L’IRSN publie son point de vue sur le modèle linéaire sans seuil (LNT)
Dans le domaine de la radioprotection, le modèle LNT suppose une relation directement proportionnelle entre la dose due à une exposition aux rayonnements ionisants et le risque de cancer, sans valeur de dose en dessous de laquelle ce risque serait nul. Ce modèle a été introduit dans le système de radioprotection il y a environ 60 ans, mais sa validité pour estimer le risque de cancer aux faibles doses et débits de dose et son utilisation en radioprotection font encore aujourd'hui l’objet de discussions animées.

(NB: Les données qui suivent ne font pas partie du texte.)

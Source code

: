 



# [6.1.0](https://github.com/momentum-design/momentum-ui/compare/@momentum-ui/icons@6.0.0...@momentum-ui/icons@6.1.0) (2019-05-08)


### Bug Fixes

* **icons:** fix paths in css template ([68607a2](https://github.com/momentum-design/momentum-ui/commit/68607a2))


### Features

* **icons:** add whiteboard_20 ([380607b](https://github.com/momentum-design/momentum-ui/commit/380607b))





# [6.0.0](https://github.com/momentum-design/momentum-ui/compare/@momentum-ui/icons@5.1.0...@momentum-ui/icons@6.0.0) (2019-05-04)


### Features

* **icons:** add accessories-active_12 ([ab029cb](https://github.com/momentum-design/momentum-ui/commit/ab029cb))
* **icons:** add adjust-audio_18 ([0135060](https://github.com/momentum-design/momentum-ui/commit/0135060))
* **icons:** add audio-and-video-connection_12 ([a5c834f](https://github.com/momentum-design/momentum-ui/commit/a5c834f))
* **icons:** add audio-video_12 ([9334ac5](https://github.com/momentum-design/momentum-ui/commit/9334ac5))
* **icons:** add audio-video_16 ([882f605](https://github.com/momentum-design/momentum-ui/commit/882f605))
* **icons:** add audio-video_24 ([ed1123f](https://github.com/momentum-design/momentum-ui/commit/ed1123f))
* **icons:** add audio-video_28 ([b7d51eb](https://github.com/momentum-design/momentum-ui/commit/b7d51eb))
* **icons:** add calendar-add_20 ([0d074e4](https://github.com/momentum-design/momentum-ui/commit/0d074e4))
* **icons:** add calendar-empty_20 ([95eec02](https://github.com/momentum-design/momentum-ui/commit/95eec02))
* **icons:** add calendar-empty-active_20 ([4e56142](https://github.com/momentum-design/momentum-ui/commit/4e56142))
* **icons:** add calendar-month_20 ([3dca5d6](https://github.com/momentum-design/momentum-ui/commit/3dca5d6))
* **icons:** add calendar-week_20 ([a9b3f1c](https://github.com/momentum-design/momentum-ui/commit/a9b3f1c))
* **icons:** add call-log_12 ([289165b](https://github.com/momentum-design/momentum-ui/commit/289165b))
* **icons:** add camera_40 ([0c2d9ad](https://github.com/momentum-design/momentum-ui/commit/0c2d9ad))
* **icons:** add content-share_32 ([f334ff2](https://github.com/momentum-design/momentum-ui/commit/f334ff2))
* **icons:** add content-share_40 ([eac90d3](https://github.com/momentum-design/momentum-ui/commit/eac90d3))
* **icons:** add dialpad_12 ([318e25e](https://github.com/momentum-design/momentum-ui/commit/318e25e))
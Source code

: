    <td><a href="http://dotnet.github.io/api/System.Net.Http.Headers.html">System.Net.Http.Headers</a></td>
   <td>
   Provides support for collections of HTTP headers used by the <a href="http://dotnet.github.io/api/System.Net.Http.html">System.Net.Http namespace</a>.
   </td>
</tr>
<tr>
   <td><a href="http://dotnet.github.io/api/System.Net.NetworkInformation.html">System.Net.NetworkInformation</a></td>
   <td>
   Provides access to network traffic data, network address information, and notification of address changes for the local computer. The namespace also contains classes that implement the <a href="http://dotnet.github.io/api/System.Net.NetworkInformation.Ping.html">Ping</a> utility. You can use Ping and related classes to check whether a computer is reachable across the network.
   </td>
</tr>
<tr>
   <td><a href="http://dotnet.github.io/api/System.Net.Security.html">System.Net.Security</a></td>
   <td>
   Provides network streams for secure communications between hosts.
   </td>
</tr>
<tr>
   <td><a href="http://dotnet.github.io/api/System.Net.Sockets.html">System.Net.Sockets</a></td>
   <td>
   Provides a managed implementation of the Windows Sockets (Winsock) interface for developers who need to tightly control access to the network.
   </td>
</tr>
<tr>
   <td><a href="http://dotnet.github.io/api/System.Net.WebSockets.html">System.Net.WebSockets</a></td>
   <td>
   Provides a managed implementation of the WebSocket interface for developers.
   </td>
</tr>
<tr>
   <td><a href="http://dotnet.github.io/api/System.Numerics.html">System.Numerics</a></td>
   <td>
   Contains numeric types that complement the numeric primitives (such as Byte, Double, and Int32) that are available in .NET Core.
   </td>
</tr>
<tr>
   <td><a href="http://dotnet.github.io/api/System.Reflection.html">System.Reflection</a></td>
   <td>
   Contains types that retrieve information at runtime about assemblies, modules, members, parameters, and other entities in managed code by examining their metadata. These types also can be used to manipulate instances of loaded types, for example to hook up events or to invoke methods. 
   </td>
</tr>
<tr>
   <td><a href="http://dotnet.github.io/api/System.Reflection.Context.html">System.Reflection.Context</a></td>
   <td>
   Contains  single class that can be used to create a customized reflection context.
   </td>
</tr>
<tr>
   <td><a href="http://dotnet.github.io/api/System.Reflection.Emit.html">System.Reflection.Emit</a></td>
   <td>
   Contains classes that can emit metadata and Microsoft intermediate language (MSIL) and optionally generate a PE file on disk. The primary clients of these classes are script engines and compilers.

Pour contribuer à ces discussions, l’IRSN publie aujourd’hui dans le Journal of Radiological Protection son point de vue sur le modèle LNT. Cet article s’appuie sur un travail de synthèse de l’état actuel des connaissances sur les effets de l'exposition aux rayonnements ionisants en radiobiologie et en épidémiologie accumulés au cours de la dernière décennie. Il discute également de l'utilisation du modèle LNT pour l'évaluation des risques de cancer suite à une exposition à de faibles doses de rayonnements ionisants, en support au système de radioprotection. Pour accompagner ce travail, l’IRSN a mis en place une consultation pluridisciplinaire interne qui visait à identifier, documenter et éventuellement résoudre les controverses sur le modèle LNT entre chercheurs et experts dans le domaine des risques associés aux rayonnements et de la radioprotection appliquée.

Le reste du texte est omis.